### PROBLEM DETAILS
The result should be an exact copy of the data, free of pictures.
=== Begin Enclosure ===
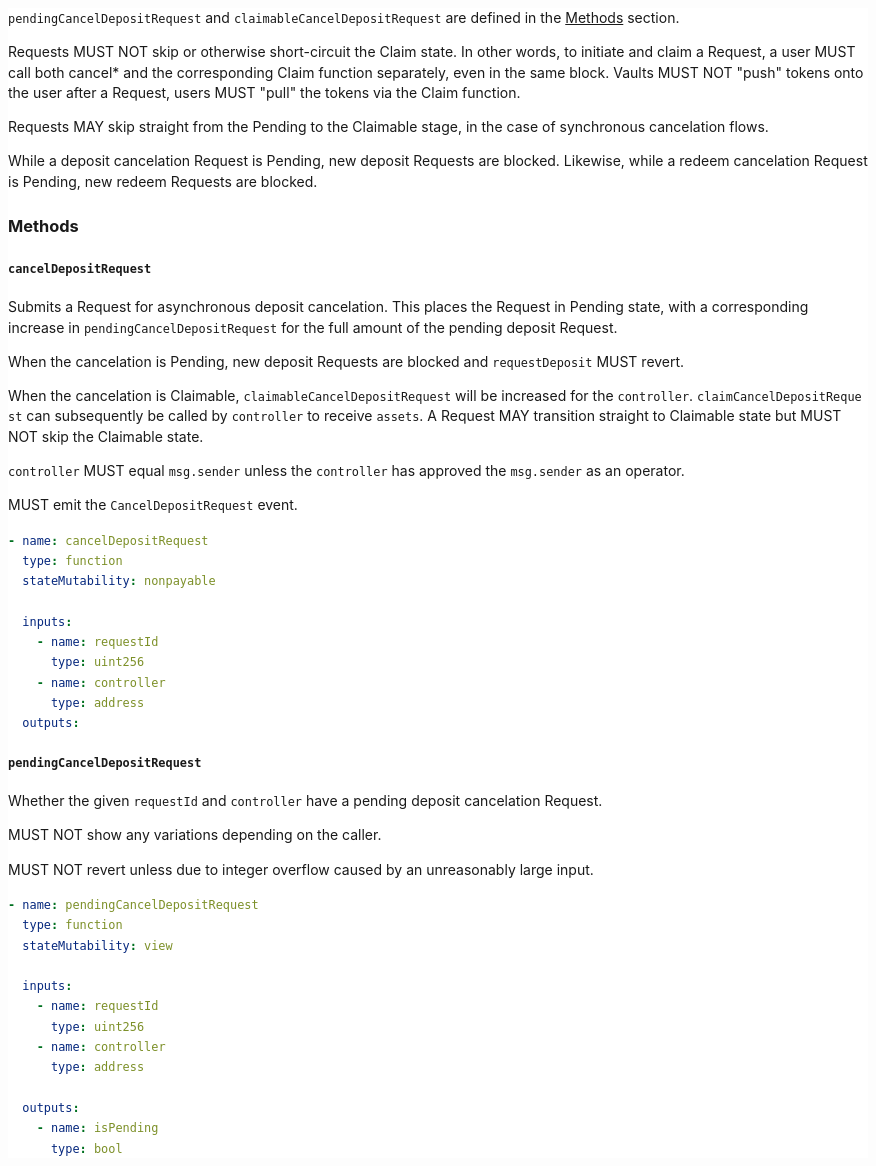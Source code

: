 `pendingCancelDepositRequest` and `claimableCancelDepositRequest` are defined in the [Methods](#methods) section.

Requests MUST NOT skip or otherwise short-circuit the Claim state. In other words, to initiate and claim a Request, a user MUST call both cancel* and the corresponding Claim function separately, even in the same block. Vaults MUST NOT "push" tokens onto the user after a Request, users MUST "pull" the tokens via the Claim function.

Requests MAY skip straight from the Pending to the Claimable stage, in the case of synchronous cancelation flows.

While a deposit cancelation Request is Pending, new deposit Requests are blocked. Likewise, while a redeem cancelation Request is Pending, new redeem Requests are blocked.

### Methods

#### `cancelDepositRequest`

Submits a Request for asynchronous deposit cancelation. This places the Request in Pending state, with a corresponding increase in `pendingCancelDepositRequest` for the full amount of the pending deposit Request. 

When the cancelation is Pending, new deposit Requests are blocked and `requestDeposit` MUST revert.

When the cancelation is Claimable, `claimableCancelDepositRequest` will be increased for the `controller`. `claimCancelDepositRequest` can subsequently be called by `controller` to receive `assets`. A Request MAY transition straight to Claimable state but MUST NOT skip the Claimable state.

`controller` MUST equal `msg.sender` unless the `controller` has approved the `msg.sender` as an operator.

MUST emit the `CancelDepositRequest` event.

```yaml
- name: cancelDepositRequest
  type: function
  stateMutability: nonpayable

  inputs:
    - name: requestId
      type: uint256
    - name: controller
      type: address
  outputs:
```

#### `pendingCancelDepositRequest`

Whether the given `requestId` and `controller` have a pending deposit cancelation Request.

MUST NOT show any variations depending on the caller.

MUST NOT revert unless due to integer overflow caused by an unreasonably large input.

```yaml
- name: pendingCancelDepositRequest
  type: function
  stateMutability: view

  inputs:
    - name: requestId
      type: uint256
    - name: controller
      type: address

  outputs:
    - name: isPending
      type: bool
```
=== End Enclosure ===
### WRITTEN ANSWER
Source code

: `pendingCancelDepositRequest` and `claimableCancelDepositRequest` are defined in the [Methods](#methods) section.

Requests MUST NOT skip or otherwise short-circuit the Claim state. In other words, to initiate and claim a Request, a user MUST call both cancel* and the corresponding Claim function separately, even in the same block. Vaults MUST NOT "push" tokens onto the user after a Request, users MUST "pull" the tokens via the Claim function.

Requests MAY skip straight from the Pending to the Claimable stage, in the case of synchronous cancelation flows.

While a deposit cancelation Request is Pending, new deposit Requests are blocked. Likewise, while a redeem cancelation Request is Pending, new redeem Requests are blocked.

### Methods

#### `cancelDepositRequest`

Submits a Request for asynchronous deposit cancelation. This places the Request in Pending state, with a corresponding increase in `pendingCancelDepositRequest` for the full amount of the pending deposit Request. 

When the cancelation is Pending, new deposit Requests are blocked and `requestDeposit` MUST revert.

When the cancelation is Claimable, `claimableCancelDepositRequest` will be increased for the `controller`. `claimCancelDepositRequest` can subsequently be called by `controller` to receive `assets`. A Request MAY transition straight to Claimable state but MUST NOT skip the Claimable state.

`controller` MUST equal `msg.sender` unless the `controller` has approved the `msg.sender` as an operator.

MUST emit the `CancelDepositRequest` event.

```yaml
- name: cancelDepositRequest
  type: function
  stateMutability: nonpayable

  inputs:
    - name: requestId
      type: uint256
    - name: controller
      type: address
  outputs:
```

#### `pendingCancelDepositRequest`

Whether the given `requestId` and `controller` have a pending deposit cancelation Request.

MUST NOT show any variations depending on the caller.

MUST NOT revert unless due to integer overflow caused by an unreasonably large input.

```yaml
- name: pendingCancelDepositRequest
  type: function
  stateMutability: view

  inputs:
    - name: requestId
      type: uint256
    - name: controller
      type: address

  outputs:
    - name: isPending
      type: bool
```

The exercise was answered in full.